The holiday of Kigensetsu featured parades, athletic competitions, the public reading of poems, the handing out of sweets and buns to children, with the highlight of the Kigensetsu always being a rally where ordinary people would kowtow to a portrait of the emperor, which was followed up by the singing of the national anthem and patriotic speeches whose principal theme was always that Japan was a uniquely virtuous nation because of its rule by the god-emperors. Kigensetsu provided the model for school ceremonies, albeit on a smaller scale, as classes always began in Japan with the students bowing to a portrait of the emperor, and school graduations and the opening of new schools were conducted in a manner very similar to how Kigensetsu was celebrated. When students graduated in Japan, the principal and the teachers would always give speeches to the graduating class on the theme that Japan was a special nation because its emperors were gods, and it was the duty of every student to serve the god-emperor.
Reflecting the fact that for most Japanese people under the bakufu regional loyalties were stronger than national loyalties, in the 1880s and 1890s, there was some confusion in the rural areas of Japan about just what precisely Kigensetsu was meant to celebrate, with one deputy mayor of a small village in 1897 believing that Kigensetsu was the Meiji Emperor's birthday.
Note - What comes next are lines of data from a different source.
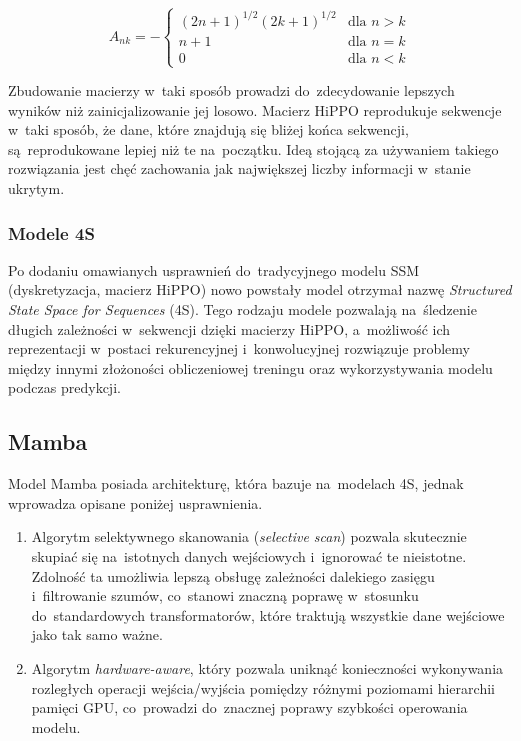 \documentclass[data-science]{agh-wi} %
\begin{document}
\begin{equation}
    A_{nk} = -
    \begin{cases}
        (2n + 1)^{1/2} (2k + 1)^{1/2} & \text{dla } n > k \\
        n + 1                         & \text{dla } n = k \\
        0                             & \text{dla } n < k
    \end{cases}
    \label{equ:hippo_matrix}
\end{equation}

Zbudowanie macierzy w~taki sposób prowadzi do~zdecydowanie lepszych wyników niż zainicjalizowanie jej losowo. Macierz HiPPO reprodukuje sekwencje w~taki sposób, że dane, które znajdują się bliżej końca sekwencji, są~reprodukowane lepiej niż te na~początku. Ideą stojącą za używaniem takiego rozwiązania jest chęć zachowania jak największej liczby informacji w~stanie ukrytym.

\subsubsection*{Modele 4S}
Po dodaniu omawianych usprawnień do~tradycyjnego modelu SSM (dyskretyzacja, macierz HiPPO) nowo powstały model otrzymał nazwę \textit{Structured State Space for Sequences} (4S). Tego rodzaju modele pozwalają na~śledzenie długich zależności w~sekwencji dzięki macierzy HiPPO, a~możliwość ich reprezentacji w~postaci rekurencyjnej i~konwolucyjnej rozwiązuje problemy między innymi złożoności obliczeniowej treningu oraz wykorzystywania modelu podczas predykcji.

\subsection{Mamba}
Model Mamba posiada architekturę, która bazuje na~modelach 4S, jednak wprowadza opisane poniżej usprawnienia.
\begin{enumerate}
    \item Algorytm selektywnego skanowania (\textit{selective scan}) pozwala skutecznie skupiać się na~istotnych danych wejściowych i~ignorować te nieistotne. Zdolność ta umożliwia lepszą obsługę zależności dalekiego zasięgu i~filtrowanie szumów, co~stanowi znaczną poprawę w~stosunku do~standardowych transformatorów, które traktują wszystkie dane wejściowe jako tak samo ważne.
    \item Algorytm \textit{hardware-aware}, który pozwala uniknąć konieczności wykonywania rozległych operacji wejścia/wyjścia pomiędzy różnymi poziomami hierarchii pamięci GPU, co~prowadzi do~znacznej poprawy szybkości operowania modelu.
\end{enumerate}
\end{document}
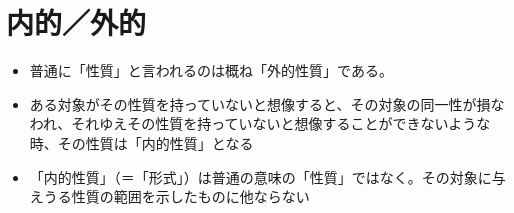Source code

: \documentclass[a4paper]{jsarticle}
\begin{document}
\section{内的／外的}
\begin{itemize}
	\item 普通に「性質」と言われるのは概ね「外的性質」である。
	\item ある対象がその性質を持っていないと想像すると、その対象の同一性が損なわれ、それゆえその性質を持っていないと想像することができないような時、その性質は「内的性質」となる
	\item 「内的性質」（＝「形式」）は普通の意味の「性質」ではなく。その対象に与えうる性質の範囲を示したものに他ならない
\end{itemize}
\end{document}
It was not until about 1900 that everyone in the rural areas of Japan finally understood the meaning of Kigensetsu. Aizawa, the same deputy mayor who in 1897 who thought the holiday was the Meiji Emperor's birthday, later become the mayor, in 1903 gave his first Kigensetsu speech at the local school, and in 1905 he organized a free banquet to go along with Kigensetsu, which become an annual tradition in his village.
The slow penetration of Kigensetsu in the rural areas was due to the fact that the children of most peasants did not attend school or at least for very long, and it was only with the gradual establishment of a universal education system that the imperial cult caught on. Between the 1870s to the 1890s, all of the rural areas of Japan finally acquired a school, which allowed everyone to be educated. It was only about 1910 that Kigensetsu finally started to serve its purpose as a holiday that united the entire Japanese nation in loyalty to the emperor over the length and breadth of Japan. However, the government in Tokyo was as late as 1911 still chiding local officials in rural areas for including in Kigensetsu ceremonies to honor local Shinto gods, reminding them the purpose of Kigensetsu was to unite the Japanese nation in loyalty to the god-emperor in Tokyo, not honor local gods.
Given its reliance on the State Shinto, the nationalistic version of Shinto which is the traditional Japanese ethnic religion and its reinforcement of the Japanese nobility based on the Japanese nationalism and militarism, Kigensetsu was abolished following the surrender of Japan following World War II. February 11 was also the day when General Douglas MacArthur approved the draft version of the model Constitution in 1946.